Le dangereux virus de la rumeur

À en croire bien des articles répertoriés dans Google News, nous sommes au bord d’une nouvelle catastrophe médicale, une épidémie semblable à celle que décrit le film Contagion. Ron Fouchier, du Centre Médical Erasmus de l’Université de Rotterdam, aurait créé un virus de la grippe aviaire contagieux de personne à personne, et cette grippe, identifiée depuis de nombreuses années lorsqu’elle passe de la volaille à l’homme, tue au moins la moitié des patients affectés (246 pages parues au cours de la dernière semaine, à 17h00 le 10 décembre, avec le mot clé « Fouchier »). Mais l’information, en particulier rapportée par Le Monde, a ceci de particulier qu’elle est indirecte. Il ne s’agit pas du compte-rendu d’un article scientifique décrivant l’expérience, mais d’une glose, par de nombreux journalistes du monde entier, à propos d’une nouvelle de la revue Science. Dans cette nouvelle quelques chercheurs s’interrogent et s’inquiètent de la parution possible du travail de Ron Fouchier. Pourtant les données de ce travail ne sont pas accessibles. En bref, il s’agit d’une rumeur.

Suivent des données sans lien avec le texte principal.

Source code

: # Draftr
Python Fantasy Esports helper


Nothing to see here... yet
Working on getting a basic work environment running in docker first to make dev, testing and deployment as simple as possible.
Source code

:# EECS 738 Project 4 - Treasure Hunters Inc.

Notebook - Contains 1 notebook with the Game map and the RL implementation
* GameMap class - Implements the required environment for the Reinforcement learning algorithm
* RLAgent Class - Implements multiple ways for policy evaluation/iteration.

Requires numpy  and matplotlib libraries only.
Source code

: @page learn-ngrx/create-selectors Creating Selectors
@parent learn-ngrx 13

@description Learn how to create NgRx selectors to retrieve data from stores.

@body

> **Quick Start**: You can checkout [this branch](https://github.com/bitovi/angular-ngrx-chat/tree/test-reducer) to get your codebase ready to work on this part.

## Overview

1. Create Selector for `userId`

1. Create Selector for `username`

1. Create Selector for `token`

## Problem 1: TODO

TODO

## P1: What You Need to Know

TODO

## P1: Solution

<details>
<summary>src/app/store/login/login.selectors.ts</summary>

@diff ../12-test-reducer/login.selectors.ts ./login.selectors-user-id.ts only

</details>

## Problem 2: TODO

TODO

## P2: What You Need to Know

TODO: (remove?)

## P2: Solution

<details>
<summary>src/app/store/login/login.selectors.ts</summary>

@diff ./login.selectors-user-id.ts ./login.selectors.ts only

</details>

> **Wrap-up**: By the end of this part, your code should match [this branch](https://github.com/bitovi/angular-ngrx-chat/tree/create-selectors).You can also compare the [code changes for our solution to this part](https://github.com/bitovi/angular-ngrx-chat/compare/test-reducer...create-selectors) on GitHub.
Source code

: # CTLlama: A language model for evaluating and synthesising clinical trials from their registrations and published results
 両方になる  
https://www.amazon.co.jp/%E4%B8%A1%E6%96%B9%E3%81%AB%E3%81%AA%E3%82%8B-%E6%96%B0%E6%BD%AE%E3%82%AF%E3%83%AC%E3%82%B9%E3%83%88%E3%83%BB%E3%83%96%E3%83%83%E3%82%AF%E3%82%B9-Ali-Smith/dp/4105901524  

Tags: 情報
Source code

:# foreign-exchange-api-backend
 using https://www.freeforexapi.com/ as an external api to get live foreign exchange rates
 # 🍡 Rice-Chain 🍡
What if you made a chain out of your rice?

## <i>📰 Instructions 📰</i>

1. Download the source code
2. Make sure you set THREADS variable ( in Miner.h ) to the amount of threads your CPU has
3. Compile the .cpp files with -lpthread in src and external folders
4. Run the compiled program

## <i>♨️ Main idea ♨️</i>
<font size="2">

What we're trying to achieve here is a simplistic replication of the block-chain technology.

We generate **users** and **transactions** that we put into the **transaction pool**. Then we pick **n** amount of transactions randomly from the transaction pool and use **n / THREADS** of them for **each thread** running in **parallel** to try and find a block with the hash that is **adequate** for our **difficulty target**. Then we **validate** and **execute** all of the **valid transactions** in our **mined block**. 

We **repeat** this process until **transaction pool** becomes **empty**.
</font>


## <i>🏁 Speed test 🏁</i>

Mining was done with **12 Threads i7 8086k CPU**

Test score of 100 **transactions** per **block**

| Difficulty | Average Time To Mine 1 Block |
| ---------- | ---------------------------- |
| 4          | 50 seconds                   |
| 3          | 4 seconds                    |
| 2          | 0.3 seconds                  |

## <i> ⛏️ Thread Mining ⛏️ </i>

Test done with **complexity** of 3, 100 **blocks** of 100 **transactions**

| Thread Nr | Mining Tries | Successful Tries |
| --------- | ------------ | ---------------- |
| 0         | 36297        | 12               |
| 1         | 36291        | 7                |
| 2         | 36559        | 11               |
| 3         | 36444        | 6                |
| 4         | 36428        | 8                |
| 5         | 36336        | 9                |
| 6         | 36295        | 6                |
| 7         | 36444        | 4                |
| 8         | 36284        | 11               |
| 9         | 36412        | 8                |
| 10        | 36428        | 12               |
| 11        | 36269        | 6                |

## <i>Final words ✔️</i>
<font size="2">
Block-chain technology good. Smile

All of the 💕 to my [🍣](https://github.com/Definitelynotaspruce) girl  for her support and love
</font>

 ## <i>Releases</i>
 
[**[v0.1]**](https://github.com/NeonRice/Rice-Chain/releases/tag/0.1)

La rumeur touche à tous les sujets. Elle repose sur l’attrait d’une certaine forme de plaisir dans le dégoût. C’est pour les adultes l’équivalent de l’intérêt des enfants pour le stercoraire. Parfois elle va plus loin, elle se réjouit de l’horrible, de l’inquiétant, de la catastrophe à venir. C’est ce qui arrive le plus souvent à la rumeur en science. La rumeur est un phénomène de masse, et les media de masse en sont donc la proie, tout en en étant friands, puisque leur intérêt vénal est dans la vente la plus large possible.

Si la rumeur ne reposait sur absolument aucun fait, elle ne tiendrait pas longtemps. Elle doit donc partir d’une réalité associée à des croyances, mais les croyances seules suffisent parfois. L’un des mouvements de foule les plus réussis, si l’on en croit (est-ce une rumeur ?) ce qui se dit, fut le débarquement des Martiens aux États-Unis, le 30 octobre 1938, annoncé à la radio et donc certainement vrai... Le lendemain le New York Times décrivait la panique de ceux qui avaient fui la ville pour échapper aux envahisseurs. Parmi les craintes qui obsèdent l’humanité les maladies tiennent une place à part. C’est que nous avons le souvenir de grandes épidémies, souvent encore très proches : la peste, la variole, et le choléra de 1832 qui tua à Paris des milliers de personnes parfois célèbres, comme Georges Cuvier ou le premier ministre Casimir Périer. Et dans ces conditions la rumeur est mortifère : il lui faut des boucs émissaires, et au cours de l’histoire bien des innocents ont été pris à partie par la foule et massacrés (ce fut le cas à Paris, durant le choléra).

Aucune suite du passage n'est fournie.